(Dataset excerpts)
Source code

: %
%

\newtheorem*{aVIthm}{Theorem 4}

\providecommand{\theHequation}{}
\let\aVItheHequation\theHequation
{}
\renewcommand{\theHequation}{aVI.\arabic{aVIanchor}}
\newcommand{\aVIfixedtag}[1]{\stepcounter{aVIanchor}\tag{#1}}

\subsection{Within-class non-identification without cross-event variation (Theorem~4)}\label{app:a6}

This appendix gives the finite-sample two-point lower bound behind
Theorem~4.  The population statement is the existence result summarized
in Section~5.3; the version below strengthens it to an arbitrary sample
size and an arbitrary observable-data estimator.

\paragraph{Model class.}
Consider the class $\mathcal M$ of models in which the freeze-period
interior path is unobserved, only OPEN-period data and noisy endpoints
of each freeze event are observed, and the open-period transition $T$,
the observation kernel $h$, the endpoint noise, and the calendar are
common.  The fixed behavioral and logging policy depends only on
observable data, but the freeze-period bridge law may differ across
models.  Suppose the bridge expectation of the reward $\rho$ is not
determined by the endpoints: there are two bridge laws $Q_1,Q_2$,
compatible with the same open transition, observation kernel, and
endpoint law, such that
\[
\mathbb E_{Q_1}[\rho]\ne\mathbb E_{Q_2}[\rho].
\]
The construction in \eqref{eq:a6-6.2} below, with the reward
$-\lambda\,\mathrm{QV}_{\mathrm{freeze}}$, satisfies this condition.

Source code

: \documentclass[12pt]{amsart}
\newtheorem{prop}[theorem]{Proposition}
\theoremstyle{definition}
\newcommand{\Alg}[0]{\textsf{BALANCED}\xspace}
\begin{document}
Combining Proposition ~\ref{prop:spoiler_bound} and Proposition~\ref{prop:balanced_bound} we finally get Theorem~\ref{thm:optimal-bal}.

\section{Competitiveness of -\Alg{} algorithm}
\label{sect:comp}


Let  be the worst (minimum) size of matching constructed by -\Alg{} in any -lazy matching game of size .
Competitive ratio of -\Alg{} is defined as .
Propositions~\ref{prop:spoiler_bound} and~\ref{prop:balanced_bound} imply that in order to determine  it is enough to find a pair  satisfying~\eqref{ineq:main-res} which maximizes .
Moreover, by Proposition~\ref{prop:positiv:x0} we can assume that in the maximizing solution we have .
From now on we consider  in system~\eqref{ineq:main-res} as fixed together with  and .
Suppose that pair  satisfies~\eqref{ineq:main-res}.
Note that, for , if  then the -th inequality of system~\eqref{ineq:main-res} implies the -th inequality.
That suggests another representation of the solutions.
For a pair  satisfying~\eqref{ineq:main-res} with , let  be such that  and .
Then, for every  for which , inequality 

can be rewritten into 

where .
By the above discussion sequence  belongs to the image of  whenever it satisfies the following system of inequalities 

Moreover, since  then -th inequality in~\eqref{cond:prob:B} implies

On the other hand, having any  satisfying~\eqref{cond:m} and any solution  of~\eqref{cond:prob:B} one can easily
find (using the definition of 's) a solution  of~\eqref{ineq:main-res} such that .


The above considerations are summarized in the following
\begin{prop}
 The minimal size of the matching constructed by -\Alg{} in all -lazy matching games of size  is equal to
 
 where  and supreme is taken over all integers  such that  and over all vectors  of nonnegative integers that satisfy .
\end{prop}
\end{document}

• EXERCISE INSTRUCTIONS:
Line count for "constructed": report how many lines in the data above include it, with no other words.

• YOUR RESPONSE:
2